For longer incubation times exceeding 20 min, the cells on the TiO₂-m coatings appear to approach a new resting state. This state is characterized by a reduction of the mean height of the cells, while their area of contact with the TiO₂-m coating surface remains constant at the intermediate value observed already at 20 min incubation (see Figure 6a,b). Most interestingly, in this state, both the cell volume (Figure 6c) and the membrane roughness (Figure 6d) are back at their initial values, indicating that the processes of cytoskeleton remodeling and/or TiO₂-m internalization are coming to an end. This steady state might be related to the pinning of the cell membranes by larger TiO₂-m nanoparticle aggregates as observed in the AFM images in Figure 3, Figure 4 and Figure 5 and quantified by the intermediate value of the contact area in Figure 6b. Such a pinning would hinder further membrane retraction and thereby interrupt or at least delay the completion of the first cycle of amoeboid locomotion.
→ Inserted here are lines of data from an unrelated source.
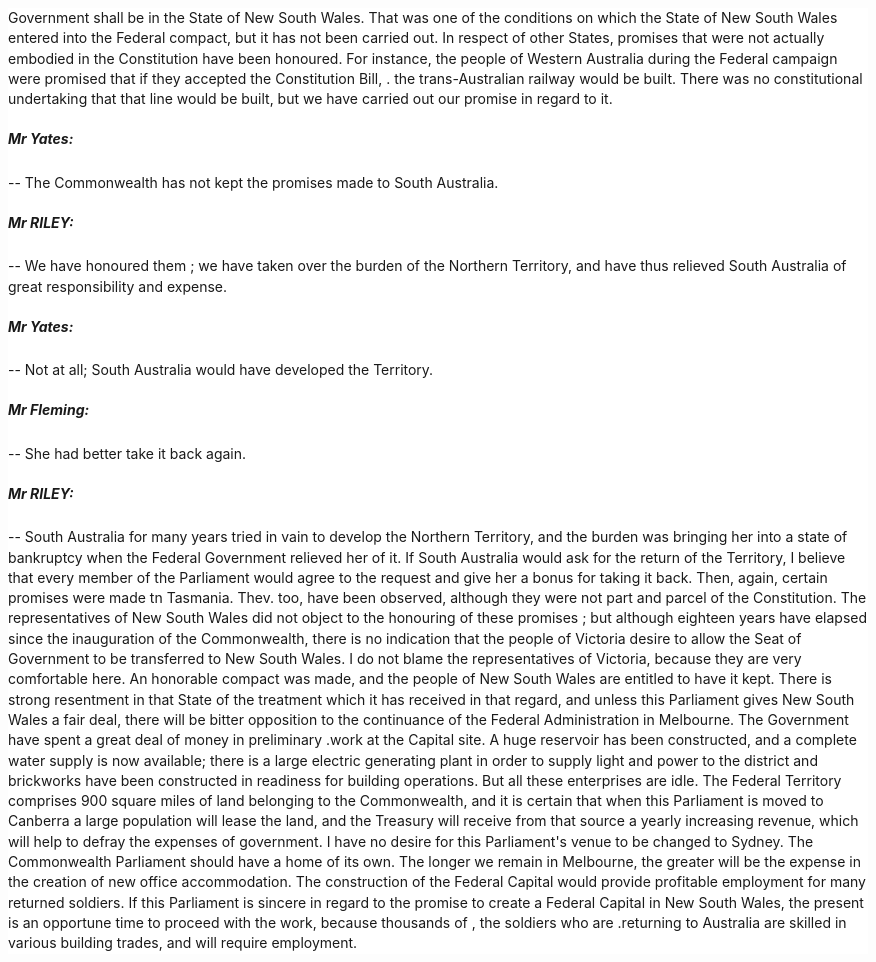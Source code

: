 Government shall be in the State of New South Wales. That was one of the conditions on which the State of New South Wales entered into the Federal compact, but it has not been carried out. In respect of other States, promises that were not actually embodied in the Constitution have been honoured. For instance, the people of Western Australia during the Federal campaign were promised that if they accepted the Constitution Bill, . the trans-Australian railway would be built. There was no constitutional undertaking that that line would be built, but we have carried out our promise in regard to it. 

##### Mr Yates:

-- The Commonwealth has not kept the promises made to South Australia. 

##### Mr RILEY:

-- We have honoured them ; we have taken over the burden of the Northern Territory, and have thus relieved South Australia of great responsibility and expense. 

##### Mr Yates:

-- Not at all; South Australia would have developed the Territory. 

##### Mr Fleming:

-- She had better take it back again. 

##### Mr RILEY:

-- South Australia for many years tried in vain to develop the Northern Territory, and the burden was bringing her into a state of bankruptcy when the Federal Government relieved her of it. If South Australia would ask for the return of the Territory, I believe that every member of the Parliament would agree to the request and give her a bonus for taking it back. Then, again, certain promises were made tn Tasmania. Thev. too, have been observed, although they were not part and parcel of the Constitution. The representatives of New South Wales did not object to the honouring of these promises ; but although eighteen years have elapsed since the inauguration of the Commonwealth, there is no indication that the people of Victoria desire to allow the Seat of Government to be transferred to New South Wales. I do not blame the representatives of Victoria, because they are very comfortable here. An honorable compact was made, and the people of New South Wales are entitled to have it kept. There is strong resentment in that State of the treatment which it has received in that regard, and unless this Parliament gives New South Wales a fair deal, there will be bitter opposition to the continuance of the Federal Administration in Melbourne. The Government have spent a great deal of money in preliminary .work at the Capital site. A huge reservoir has been constructed, and a complete water supply is now available; there is a large electric generating plant in order to supply light and power to the district and brickworks have been constructed in readiness for building operations. But all these enterprises are idle. The Federal Territory comprises 900 square miles of land belonging to the Commonwealth, and it is certain that when this Parliament is moved to Canberra a large population will lease the land, and the Treasury will receive from that source a yearly increasing revenue, which will help to defray the expenses of government. I have no desire for this Parliament's venue to be changed to Sydney. The Commonwealth Parliament should have a home of its own. The longer we remain in Melbourne, the greater will be the expense in the creation of new office accommodation. The construction of the Federal Capital would provide profitable employment for many returned soldiers. If this Parliament is sincere in regard to the promise to create a Federal Capital in New South Wales, the present is an opportune time to proceed with the work, because thousands of , the soldiers who are .returning to Australia are skilled in various building trades, and will require employment.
It was previously shown that the number of trapped leukemic cells on the TiO₂-m coatings increases with contact time until it reaches a maximum value at 40 min, after which it decreases again [15]. Therefore, this time point should be chosen for efficient cell trapping. For PDT, however, not just efficient cell trapping but also efficient cell damage by the generated ROS is of utmost importance. Based on the data presented in Figure 6b, the latter should be accomplished already at a shorter contact time of 10 min, where the contact area between the cell and coating surface has reached its maximum, so that the cell membrane should be exposed to the maximum concentration of ROS upon light irradiation. On the other hand, the current AFM as well as previous SEM data [15] suggest the internalization of large TiO₂-m nanoparticle aggregates protruding from the coating surface for longer contact times. This would present the opportunity to generate cytotoxic ROS not only close to the outer surface of the cell but even within the cytoplasm. Further in vitro and ex vivo studies are necessary to determine whether such effects indeed result in contact time-dependent cell killing efficiency.

4. Conclusions

In this work, the dynamics of cell and membrane morphology during the adhesion of leukemia cells to TiO₂-m nanoparticle coatings was characterized by AFM. During the first 20 min of contact, fast expansion and contraction movements occurred. In the former, the cells reached the maximum contact area with the substrate and minimum height values. This is attributed to the cells trying to find a chemotactic signal gradient and establish a migration direction. In the following contraction phase, the cells contracted from all directions because they did not find a signal gradient in the previous expansion phase. This led to maximum height, volume, and membrane roughness values. These changes in the cells’ morphological parameters may be related to cytoskeletal rearrangements at each phase and to some extent also to TiO₂-m internalization. For longer contact times exceeding 20 min, there was no evidence of a new fast expansion phase. Instead, the cells seemed to approach to a new steady state that is different from the control and the initial expansion phase. In this new state, which may be related to the pinning of the cell membrane by large, immobile TiO₂-m nanoparticle aggregates, the values of the cell volume and membrane roughness slowly go back to their control values, indicating that the initial stimulation triggered by the TiO₂-m coating is slowly coming to an end. These results also suggest a possible internalization of TiO₂-m nanoparticle aggregates into the cytoplasm, consistent with previous reports [15]. In summary, our results provide some deeper insights into the unique type of interaction between non-adherent cancer cells and TiO₂-m nanoparticle coatings, which lead to an interrupted amoeboid locomotion of the cells in the initial stages of contact with the coatings.